Since March 1, there has been no active large animal veterinarian operating in Haliburton County. The only vet previously offering services, Dr. Aimee Coysh, was forced to suspend operations after failing to find someone willing to take the job on. Dr. Coysh, who owns Haliburton Veterinary Services, had been pulling double duty as a mixed animal practitioner at her clinic on Peninsula Road and on-road technician serving the Highlands’ homesteads for several years, but after recently starting a family found the burden to be too much.

Given the nature of the job, Tyler admitted it can sometimes be a lot of work for little pay. Large animal vets, typically, are on call 24/7 and often have to travel long distances to diagnose issues and carry out treatment.

Over the past year, Coysh developed a schedule where she was available 12 hours a day, six days a week in order to meet demand and serve the community. That worked well according to Tyler, but was only ever a short-term solution while she searched for a permanent replacement. Eventually, she was forced to pull the plug.

The position is funded, in part, by the Ministry of Northern Development, Mines and Forestry through its veterinary assistance program. Introduced in the 1940s, the initiative reimburses eligible vets for their travel costs to and from farms up to a maximum of $40,000 per year, offers up to $2,000 for vets to participate in continuing education courses, and will pay 50 per cent of the costs up to a maximum of $3,000 annually if another vet has to be brought in to assist with, or take, a call.

“Everybody wants to soft step around the issue here, but this is about economics,” Tyler said. “It’s no longer feasible for a small business operator to do this on their own in Haliburton County. Aimee has been doing this for a long time, and she couldn’t find anyone interested or willing to take this on… The problem feeds right up to the policy level.”

Tyler said the provincial government should step up to cover an imbalance in pay between large animal vets and companion vets. Currently, he said large animal vets can expect to make in the range of $90,000 while receiving a signing bonus of between $20,000 and $30,000, while a companion vet’s starting salary is in the range of $140,000 and $150,000 and includes a signing bonus of up to $50,000.

This is an issue that stretches back to the mid 1980s, Tyler said, but Haliburton County has been fortunate to have vets in the area willing to do the work.

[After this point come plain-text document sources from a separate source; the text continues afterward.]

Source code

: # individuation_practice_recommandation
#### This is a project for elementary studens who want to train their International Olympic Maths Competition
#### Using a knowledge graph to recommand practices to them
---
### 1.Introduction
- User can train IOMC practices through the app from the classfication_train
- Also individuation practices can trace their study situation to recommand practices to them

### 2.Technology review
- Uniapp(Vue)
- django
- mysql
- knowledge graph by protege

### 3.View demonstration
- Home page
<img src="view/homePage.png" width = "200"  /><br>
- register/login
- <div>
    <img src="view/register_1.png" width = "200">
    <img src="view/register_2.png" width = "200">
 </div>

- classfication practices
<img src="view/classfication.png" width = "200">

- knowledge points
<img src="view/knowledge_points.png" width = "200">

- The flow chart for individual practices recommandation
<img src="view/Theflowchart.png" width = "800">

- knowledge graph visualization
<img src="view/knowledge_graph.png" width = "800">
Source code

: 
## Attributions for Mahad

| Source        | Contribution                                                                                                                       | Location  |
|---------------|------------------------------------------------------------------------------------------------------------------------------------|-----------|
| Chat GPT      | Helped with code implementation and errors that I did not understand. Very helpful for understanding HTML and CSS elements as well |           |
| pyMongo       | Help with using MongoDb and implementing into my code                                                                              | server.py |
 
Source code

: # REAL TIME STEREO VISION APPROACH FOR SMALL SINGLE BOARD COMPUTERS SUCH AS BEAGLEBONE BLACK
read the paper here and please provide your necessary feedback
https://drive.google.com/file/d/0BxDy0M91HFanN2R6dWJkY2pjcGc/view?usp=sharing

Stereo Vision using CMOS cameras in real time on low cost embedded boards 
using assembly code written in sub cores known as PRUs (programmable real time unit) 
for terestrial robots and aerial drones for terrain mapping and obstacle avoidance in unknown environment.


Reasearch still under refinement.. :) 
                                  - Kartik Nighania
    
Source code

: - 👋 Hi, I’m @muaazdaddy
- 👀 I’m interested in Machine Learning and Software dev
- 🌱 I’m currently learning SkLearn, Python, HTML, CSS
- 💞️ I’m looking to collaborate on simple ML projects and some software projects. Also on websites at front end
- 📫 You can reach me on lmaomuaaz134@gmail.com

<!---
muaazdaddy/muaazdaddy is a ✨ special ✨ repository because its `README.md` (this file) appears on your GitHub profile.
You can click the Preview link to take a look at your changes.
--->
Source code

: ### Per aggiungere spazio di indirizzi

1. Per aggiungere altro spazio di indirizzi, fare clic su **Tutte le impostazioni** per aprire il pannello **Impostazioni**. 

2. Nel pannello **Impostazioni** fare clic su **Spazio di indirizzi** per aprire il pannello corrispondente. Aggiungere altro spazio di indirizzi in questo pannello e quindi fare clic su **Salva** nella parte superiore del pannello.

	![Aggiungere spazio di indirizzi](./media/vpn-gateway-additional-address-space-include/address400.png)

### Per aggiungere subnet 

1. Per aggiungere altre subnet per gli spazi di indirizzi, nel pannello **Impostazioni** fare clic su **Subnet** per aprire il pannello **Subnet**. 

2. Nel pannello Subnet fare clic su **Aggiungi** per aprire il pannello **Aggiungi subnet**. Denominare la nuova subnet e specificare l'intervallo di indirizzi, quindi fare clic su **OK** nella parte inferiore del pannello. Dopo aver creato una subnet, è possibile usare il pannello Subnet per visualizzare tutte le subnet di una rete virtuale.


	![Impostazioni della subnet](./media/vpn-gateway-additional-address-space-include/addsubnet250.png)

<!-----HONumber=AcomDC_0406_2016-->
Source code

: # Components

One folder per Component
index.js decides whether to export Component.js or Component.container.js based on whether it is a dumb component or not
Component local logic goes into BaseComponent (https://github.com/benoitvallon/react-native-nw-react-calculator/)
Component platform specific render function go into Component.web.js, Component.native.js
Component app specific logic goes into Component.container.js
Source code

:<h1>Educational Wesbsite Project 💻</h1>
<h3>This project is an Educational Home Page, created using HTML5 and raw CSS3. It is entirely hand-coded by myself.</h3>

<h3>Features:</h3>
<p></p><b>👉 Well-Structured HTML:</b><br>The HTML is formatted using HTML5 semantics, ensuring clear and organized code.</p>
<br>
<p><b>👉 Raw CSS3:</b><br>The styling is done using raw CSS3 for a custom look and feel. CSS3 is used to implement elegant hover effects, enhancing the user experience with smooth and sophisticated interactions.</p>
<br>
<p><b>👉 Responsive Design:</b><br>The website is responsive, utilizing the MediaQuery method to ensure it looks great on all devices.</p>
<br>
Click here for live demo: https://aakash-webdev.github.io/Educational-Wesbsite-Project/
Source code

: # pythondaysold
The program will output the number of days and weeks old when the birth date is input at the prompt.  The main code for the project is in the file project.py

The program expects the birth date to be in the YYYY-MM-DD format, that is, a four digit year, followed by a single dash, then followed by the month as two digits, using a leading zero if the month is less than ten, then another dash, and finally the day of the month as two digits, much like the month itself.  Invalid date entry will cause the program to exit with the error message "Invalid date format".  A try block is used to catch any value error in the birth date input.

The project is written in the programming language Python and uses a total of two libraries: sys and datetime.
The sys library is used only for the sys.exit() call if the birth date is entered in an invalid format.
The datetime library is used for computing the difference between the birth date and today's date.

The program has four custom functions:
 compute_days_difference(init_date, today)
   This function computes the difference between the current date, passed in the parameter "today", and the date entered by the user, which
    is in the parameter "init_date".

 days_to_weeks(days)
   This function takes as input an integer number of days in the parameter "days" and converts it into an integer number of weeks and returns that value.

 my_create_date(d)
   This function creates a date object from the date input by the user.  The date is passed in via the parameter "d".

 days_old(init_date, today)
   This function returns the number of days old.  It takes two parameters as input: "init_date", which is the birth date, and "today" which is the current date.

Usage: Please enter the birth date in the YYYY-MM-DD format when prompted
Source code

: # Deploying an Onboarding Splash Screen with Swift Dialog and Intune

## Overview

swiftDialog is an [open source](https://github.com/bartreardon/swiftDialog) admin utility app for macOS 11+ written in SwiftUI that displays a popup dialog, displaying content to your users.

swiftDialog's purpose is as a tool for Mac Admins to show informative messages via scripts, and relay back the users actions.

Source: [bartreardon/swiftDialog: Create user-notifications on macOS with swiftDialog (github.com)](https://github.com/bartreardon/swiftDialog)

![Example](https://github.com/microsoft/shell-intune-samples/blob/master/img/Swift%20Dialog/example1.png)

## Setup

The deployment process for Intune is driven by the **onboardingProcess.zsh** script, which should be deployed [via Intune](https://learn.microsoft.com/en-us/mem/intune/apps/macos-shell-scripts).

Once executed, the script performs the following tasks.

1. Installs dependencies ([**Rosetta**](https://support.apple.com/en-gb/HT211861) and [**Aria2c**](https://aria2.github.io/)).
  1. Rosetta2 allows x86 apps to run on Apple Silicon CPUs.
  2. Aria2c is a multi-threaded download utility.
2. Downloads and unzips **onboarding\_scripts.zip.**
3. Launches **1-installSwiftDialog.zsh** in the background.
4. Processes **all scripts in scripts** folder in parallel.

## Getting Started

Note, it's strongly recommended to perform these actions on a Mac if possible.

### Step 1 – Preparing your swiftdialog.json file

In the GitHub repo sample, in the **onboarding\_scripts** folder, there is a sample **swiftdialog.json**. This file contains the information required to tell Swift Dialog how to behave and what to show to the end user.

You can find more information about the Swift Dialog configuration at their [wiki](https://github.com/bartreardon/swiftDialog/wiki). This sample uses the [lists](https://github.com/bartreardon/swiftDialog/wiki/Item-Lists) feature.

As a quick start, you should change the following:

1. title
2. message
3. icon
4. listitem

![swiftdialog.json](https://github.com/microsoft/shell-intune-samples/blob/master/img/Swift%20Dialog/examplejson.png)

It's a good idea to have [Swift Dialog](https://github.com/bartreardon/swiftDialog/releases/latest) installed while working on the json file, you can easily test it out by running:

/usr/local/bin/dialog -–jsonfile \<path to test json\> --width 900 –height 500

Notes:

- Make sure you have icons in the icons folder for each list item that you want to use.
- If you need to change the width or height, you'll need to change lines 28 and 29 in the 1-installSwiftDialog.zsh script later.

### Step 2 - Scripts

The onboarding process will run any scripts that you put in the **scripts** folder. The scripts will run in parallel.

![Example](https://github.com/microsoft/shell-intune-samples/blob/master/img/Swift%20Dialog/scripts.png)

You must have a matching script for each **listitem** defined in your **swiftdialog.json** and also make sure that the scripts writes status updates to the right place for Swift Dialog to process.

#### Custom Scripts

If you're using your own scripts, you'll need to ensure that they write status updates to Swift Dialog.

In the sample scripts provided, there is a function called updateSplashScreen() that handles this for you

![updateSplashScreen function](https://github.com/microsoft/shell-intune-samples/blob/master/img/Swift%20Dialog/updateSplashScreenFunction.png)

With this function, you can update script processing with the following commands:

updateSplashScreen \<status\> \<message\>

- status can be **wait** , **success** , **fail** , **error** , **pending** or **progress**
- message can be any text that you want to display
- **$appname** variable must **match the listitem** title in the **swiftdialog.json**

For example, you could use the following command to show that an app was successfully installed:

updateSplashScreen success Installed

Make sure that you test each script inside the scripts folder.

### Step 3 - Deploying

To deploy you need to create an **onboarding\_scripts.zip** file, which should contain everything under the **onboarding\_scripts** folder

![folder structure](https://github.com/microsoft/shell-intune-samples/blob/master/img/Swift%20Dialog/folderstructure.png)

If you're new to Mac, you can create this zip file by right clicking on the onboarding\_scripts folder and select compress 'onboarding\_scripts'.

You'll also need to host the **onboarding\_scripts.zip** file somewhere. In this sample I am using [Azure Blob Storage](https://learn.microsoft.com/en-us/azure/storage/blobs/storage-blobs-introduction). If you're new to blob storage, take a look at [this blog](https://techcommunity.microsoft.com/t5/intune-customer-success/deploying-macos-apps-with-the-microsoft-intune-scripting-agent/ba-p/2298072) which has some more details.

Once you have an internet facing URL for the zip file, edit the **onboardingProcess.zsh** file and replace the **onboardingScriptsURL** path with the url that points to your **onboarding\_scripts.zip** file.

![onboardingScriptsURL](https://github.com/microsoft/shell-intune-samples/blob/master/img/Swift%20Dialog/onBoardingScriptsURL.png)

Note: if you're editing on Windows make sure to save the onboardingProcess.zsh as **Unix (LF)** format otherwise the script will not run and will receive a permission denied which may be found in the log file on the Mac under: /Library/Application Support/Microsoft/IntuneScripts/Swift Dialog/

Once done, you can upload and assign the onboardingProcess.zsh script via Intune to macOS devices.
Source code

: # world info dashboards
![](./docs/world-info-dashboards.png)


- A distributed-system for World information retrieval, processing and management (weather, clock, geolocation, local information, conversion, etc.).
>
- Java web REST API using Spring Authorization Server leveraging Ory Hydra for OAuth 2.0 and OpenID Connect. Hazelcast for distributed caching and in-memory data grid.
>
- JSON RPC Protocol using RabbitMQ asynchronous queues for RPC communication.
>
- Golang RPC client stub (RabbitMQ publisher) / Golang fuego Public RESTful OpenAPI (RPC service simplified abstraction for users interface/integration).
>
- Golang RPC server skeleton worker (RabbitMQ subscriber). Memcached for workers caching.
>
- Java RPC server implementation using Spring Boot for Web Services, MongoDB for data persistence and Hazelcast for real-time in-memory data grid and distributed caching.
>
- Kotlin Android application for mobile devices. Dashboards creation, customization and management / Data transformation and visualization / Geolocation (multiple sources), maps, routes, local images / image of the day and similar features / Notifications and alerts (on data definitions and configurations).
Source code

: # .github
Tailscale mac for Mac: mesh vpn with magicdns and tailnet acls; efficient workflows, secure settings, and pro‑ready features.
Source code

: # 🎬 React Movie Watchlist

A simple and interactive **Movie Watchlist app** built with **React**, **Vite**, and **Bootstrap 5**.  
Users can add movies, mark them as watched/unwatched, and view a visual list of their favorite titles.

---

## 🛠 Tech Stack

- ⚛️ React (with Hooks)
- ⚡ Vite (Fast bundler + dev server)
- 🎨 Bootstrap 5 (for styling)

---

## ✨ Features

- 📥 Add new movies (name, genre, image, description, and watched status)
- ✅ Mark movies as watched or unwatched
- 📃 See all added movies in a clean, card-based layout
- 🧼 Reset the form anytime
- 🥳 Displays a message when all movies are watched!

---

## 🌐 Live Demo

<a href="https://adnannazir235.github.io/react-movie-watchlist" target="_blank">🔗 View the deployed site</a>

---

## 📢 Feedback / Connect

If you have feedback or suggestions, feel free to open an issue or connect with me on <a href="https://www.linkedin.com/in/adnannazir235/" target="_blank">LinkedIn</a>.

Shane Dykstra, president of the Haliburton County Farmers’ Association, said he’s had no luck trying to find someone to take on the role. Some clinics outside of Haliburton County are taking jobs on a case-bycase basis, but he said local farmers need someone they can depend upon.

“Obviously, we need someone for emergency situations, but it goes beyond that. I raise pigs, and I know when they’re born, I need to give them iron and whatnot. Now, I just make sure I have some of that stuff on hand. As far as others, like people that have horses, they need to be inoculated every year. This is creating a big hardship for those folk,” Dykstra said.

With nobody to call on right now, Dykstra said he’s heard of farmers being forced into selling livestock, trying to treat problems themselves, and even euthanizing animals. “We’re more than a full month into this now, and for some people it’s becoming quite desperate. We’re actively searching, and doing what we can, but there’s only so much we can do. We’re mostly small farms up here… The money just isn’t there,” Dykstra said.